[Problem description]:
Print out all of the records exactly; no picture belongs in the result.

Rendered images with source text:
□ □ □ □

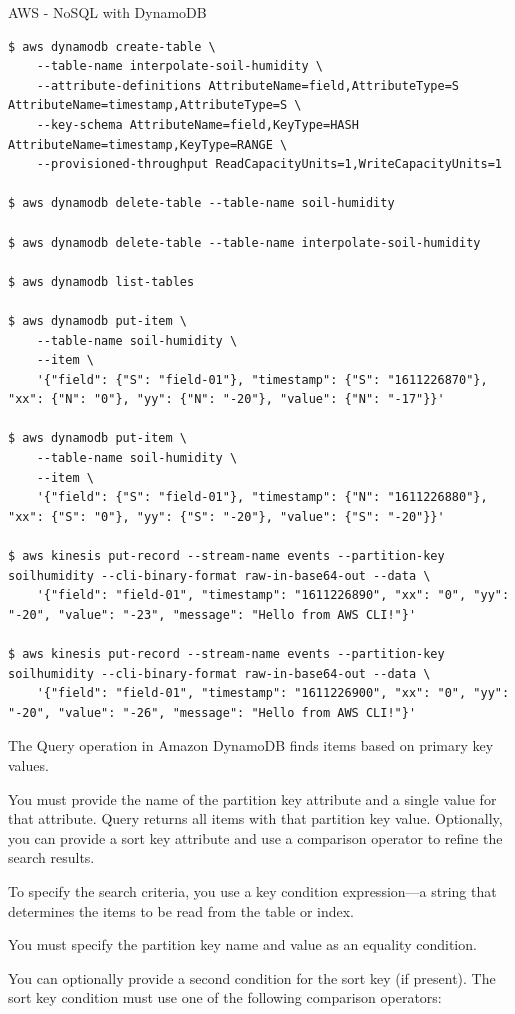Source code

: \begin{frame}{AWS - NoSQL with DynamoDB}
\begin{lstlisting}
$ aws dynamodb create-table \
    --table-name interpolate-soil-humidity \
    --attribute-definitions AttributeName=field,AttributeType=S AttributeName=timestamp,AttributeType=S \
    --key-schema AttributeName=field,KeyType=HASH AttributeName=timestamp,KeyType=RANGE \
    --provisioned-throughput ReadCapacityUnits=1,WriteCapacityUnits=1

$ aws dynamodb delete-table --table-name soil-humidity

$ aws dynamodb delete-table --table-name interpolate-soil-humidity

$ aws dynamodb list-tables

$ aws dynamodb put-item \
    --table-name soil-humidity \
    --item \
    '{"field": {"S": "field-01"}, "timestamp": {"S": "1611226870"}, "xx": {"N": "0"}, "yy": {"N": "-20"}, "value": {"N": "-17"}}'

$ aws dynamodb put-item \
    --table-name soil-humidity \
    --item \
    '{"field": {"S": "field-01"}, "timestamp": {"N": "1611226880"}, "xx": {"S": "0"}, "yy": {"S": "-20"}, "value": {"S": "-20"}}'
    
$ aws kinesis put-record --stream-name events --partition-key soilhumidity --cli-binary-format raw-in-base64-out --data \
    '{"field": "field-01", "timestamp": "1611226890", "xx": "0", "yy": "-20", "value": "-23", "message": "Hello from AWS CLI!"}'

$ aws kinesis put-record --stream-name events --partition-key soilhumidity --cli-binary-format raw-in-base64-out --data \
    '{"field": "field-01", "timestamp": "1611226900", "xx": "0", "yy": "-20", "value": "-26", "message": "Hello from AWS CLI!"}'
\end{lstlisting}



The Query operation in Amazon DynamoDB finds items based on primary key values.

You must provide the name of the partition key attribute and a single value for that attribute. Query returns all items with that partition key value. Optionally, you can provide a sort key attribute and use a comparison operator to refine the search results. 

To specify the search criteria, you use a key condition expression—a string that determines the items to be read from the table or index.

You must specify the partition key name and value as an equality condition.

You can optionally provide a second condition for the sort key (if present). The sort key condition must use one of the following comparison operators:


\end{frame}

□ □ □ □

[Solution below]:
Source code

: \begin{frame}{AWS - NoSQL with DynamoDB}
\begin{lstlisting}
$ aws dynamodb create-table \
    --table-name interpolate-soil-humidity \
    --attribute-definitions AttributeName=field,AttributeType=S AttributeName=timestamp,AttributeType=S \
    --key-schema AttributeName=field,KeyType=HASH AttributeName=timestamp,KeyType=RANGE \
    --provisioned-throughput ReadCapacityUnits=1,WriteCapacityUnits=1

$ aws dynamodb delete-table --table-name soil-humidity

$ aws dynamodb delete-table --table-name interpolate-soil-humidity

$ aws dynamodb list-tables

$ aws dynamodb put-item \
    --table-name soil-humidity \
    --item \
    '{"field": {"S": "field-01"}, "timestamp": {"S": "1611226870"}, "xx": {"N": "0"}, "yy": {"N": "-20"}, "value": {"N": "-17"}}'

$ aws dynamodb put-item \
    --table-name soil-humidity \
    --item \
    '{"field": {"S": "field-01"}, "timestamp": {"N": "1611226880"}, "xx": {"S": "0"}, "yy": {"S": "-20"}, "value": {"S": "-20"}}'
    
$ aws kinesis put-record --stream-name events --partition-key soilhumidity --cli-binary-format raw-in-base64-out --data \
    '{"field": "field-01", "timestamp": "1611226890", "xx": "0", "yy": "-20", "value": "-23", "message": "Hello from AWS CLI!"}'

$ aws kinesis put-record --stream-name events --partition-key soilhumidity --cli-binary-format raw-in-base64-out --data \
    '{"field": "field-01", "timestamp": "1611226900", "xx": "0", "yy": "-20", "value": "-26", "message": "Hello from AWS CLI!"}'
\end{lstlisting}



The Query operation in Amazon DynamoDB finds items based on primary key values.

You must provide the name of the partition key attribute and a single value for that attribute. Query returns all items with that partition key value. Optionally, you can provide a sort key attribute and use a comparison operator to refine the search results. 

To specify the search criteria, you use a key condition expression—a string that determines the items to be read from the table or index.

You must specify the partition key name and value as an equality condition.

You can optionally provide a second condition for the sort key (if present). The sort key condition must use one of the following comparison operators:


\end{frame}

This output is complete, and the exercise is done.